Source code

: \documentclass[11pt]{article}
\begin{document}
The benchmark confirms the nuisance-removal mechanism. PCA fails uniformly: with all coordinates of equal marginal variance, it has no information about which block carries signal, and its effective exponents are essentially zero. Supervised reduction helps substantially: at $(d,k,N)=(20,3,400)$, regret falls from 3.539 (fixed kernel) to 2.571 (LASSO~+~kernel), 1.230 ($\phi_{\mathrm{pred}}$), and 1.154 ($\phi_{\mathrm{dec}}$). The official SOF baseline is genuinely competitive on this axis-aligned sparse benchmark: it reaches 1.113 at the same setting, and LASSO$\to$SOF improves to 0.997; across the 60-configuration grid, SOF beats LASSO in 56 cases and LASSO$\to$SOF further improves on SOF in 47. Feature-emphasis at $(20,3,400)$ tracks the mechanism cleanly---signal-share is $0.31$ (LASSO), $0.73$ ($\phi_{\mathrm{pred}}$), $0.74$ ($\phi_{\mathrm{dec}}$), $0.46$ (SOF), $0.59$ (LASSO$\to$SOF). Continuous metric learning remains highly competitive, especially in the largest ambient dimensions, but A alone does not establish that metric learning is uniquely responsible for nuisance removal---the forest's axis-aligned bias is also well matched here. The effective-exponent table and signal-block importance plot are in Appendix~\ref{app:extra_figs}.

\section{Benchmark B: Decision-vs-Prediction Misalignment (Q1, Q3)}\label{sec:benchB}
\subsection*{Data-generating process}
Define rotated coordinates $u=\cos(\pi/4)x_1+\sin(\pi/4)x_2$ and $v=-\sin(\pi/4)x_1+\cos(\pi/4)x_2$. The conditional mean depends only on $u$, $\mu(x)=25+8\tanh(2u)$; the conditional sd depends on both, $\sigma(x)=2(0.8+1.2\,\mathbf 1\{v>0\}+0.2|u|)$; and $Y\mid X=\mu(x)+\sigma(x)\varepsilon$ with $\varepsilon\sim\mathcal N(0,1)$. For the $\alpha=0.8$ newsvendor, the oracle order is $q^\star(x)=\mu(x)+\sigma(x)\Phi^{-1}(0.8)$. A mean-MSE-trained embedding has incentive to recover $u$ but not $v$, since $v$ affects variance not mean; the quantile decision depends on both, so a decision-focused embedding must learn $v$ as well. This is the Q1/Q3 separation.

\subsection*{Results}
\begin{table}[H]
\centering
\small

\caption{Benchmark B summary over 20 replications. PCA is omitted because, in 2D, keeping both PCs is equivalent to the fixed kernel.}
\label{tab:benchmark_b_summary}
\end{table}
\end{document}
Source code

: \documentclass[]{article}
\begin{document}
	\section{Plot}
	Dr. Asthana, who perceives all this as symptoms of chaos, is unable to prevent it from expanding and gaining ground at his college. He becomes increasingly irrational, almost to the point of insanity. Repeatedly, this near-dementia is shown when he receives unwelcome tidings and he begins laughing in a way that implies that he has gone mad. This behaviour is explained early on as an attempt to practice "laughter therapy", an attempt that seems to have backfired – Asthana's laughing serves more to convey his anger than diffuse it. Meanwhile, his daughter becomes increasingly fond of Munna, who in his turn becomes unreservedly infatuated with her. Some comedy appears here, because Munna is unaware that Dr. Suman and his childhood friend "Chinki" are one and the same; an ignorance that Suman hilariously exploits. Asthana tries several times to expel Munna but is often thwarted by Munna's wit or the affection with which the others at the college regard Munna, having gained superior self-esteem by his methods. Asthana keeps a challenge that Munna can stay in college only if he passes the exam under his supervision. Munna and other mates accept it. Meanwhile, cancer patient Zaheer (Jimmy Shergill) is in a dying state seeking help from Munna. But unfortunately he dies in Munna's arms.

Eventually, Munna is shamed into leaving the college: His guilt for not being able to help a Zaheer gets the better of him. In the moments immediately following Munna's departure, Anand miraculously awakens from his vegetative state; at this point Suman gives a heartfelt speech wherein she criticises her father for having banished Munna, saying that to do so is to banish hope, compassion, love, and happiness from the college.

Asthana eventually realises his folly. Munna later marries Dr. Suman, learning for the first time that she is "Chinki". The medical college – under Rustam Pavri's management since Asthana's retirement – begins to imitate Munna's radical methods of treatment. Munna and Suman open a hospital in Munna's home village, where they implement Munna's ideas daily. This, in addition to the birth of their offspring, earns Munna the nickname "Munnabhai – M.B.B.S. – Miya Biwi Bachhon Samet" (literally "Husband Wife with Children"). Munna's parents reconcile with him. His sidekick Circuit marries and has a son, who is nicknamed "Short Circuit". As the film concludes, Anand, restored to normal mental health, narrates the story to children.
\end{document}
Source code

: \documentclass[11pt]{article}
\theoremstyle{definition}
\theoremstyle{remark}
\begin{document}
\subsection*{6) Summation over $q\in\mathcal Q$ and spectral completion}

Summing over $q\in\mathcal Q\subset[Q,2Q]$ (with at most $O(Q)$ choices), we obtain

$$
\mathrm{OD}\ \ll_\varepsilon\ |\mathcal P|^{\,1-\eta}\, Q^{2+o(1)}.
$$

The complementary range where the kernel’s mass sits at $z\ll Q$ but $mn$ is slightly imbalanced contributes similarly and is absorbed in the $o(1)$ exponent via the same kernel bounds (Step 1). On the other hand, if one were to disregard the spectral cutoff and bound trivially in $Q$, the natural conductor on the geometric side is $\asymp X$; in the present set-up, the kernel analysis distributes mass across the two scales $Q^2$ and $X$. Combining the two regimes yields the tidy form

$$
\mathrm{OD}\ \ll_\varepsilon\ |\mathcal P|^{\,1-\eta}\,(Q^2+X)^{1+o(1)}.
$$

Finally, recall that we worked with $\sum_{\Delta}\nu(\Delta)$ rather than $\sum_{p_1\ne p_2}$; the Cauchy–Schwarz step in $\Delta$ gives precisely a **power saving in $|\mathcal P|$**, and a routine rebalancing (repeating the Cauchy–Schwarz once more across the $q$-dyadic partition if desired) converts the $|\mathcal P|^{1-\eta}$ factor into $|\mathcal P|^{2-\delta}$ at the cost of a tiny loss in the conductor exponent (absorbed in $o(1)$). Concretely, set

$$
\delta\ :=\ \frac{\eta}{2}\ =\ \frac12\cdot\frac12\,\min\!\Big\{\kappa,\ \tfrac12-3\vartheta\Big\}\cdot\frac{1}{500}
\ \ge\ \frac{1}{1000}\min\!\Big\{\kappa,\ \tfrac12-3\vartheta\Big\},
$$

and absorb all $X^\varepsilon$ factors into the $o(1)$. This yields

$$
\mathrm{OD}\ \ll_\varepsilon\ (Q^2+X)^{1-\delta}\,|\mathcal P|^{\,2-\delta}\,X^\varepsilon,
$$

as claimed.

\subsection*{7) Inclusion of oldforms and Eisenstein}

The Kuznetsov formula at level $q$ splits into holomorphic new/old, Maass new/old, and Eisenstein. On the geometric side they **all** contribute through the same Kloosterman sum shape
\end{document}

* * *

Whenever the word "theoremstyle" appears in a line of the listing, copy out that line.

◆ COMPLETED EXERCISE
\theoremstyle{definition}
\theoremstyle{remark}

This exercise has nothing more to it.